___ Exercise material ___

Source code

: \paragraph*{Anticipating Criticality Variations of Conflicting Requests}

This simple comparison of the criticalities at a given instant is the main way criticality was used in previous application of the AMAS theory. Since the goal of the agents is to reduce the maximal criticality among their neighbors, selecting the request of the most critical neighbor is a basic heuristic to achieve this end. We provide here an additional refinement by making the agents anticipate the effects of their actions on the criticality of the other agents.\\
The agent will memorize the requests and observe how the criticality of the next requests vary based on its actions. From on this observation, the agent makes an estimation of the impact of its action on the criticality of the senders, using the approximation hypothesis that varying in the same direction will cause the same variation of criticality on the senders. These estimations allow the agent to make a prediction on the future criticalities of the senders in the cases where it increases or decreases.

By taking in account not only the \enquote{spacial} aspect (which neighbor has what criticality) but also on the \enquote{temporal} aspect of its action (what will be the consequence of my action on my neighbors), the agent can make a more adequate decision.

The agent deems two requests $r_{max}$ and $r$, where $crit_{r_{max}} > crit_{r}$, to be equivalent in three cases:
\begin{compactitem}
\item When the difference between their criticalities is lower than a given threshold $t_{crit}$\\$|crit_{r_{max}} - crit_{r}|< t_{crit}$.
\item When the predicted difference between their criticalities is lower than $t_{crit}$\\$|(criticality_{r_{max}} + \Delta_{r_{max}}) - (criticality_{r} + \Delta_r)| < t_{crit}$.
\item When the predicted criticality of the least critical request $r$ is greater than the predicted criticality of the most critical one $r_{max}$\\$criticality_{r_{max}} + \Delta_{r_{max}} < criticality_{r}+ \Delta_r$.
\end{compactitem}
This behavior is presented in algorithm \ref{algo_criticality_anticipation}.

___
___ Exercise material ___

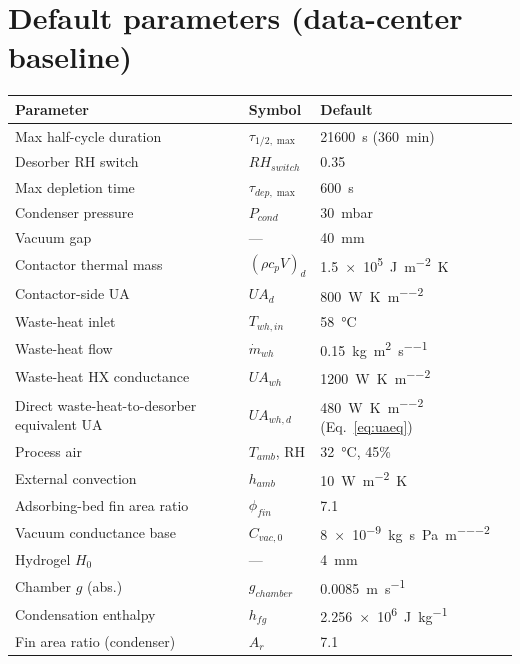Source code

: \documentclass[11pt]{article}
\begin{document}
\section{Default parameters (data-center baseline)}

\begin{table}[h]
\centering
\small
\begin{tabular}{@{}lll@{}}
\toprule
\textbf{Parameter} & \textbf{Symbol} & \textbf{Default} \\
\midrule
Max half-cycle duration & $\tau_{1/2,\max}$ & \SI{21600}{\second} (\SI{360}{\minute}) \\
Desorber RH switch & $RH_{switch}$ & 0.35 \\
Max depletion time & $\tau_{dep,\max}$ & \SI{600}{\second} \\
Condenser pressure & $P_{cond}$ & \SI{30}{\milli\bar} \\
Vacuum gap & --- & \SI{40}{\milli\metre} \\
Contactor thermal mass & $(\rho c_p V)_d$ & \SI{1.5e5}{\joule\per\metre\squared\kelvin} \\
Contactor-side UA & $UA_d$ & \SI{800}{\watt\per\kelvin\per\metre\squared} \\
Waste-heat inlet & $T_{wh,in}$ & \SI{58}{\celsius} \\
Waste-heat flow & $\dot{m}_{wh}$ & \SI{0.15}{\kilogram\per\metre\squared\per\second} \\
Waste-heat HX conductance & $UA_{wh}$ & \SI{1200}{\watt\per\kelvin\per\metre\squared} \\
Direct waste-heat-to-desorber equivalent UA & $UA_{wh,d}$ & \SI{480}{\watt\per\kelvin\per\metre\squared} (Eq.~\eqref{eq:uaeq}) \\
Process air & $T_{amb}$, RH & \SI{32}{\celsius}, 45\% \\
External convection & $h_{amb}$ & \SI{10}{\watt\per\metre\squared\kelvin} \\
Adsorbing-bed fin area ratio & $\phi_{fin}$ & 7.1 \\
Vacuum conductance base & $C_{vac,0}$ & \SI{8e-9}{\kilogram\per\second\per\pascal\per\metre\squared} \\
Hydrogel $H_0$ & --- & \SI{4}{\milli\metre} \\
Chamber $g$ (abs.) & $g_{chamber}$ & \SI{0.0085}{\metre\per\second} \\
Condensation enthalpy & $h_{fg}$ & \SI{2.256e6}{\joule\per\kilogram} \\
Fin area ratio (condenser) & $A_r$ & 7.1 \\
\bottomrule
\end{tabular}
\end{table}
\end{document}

___

Looking at the data above, give the number of lines that include "celsius"; add nothing else.

2